■ What you will do ■
Below are records; reproduce exactly the lines from the first through the one containing "## Introduction".

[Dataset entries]

----------------------------------------

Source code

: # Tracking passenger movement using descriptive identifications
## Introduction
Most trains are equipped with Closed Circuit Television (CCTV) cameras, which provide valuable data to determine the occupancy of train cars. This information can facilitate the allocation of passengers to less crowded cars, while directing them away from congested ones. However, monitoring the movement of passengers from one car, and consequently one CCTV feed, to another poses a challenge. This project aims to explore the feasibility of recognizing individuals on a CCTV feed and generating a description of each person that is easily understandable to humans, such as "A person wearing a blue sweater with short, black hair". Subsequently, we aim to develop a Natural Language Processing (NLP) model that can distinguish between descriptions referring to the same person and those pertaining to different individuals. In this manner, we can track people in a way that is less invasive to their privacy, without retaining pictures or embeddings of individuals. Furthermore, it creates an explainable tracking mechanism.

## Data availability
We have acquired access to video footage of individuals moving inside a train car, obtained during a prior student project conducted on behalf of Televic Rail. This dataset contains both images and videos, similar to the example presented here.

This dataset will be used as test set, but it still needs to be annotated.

----------------------------------------

■ Completed task ■
Source code

: # Tracking passenger movement using descriptive identifications
## Introduction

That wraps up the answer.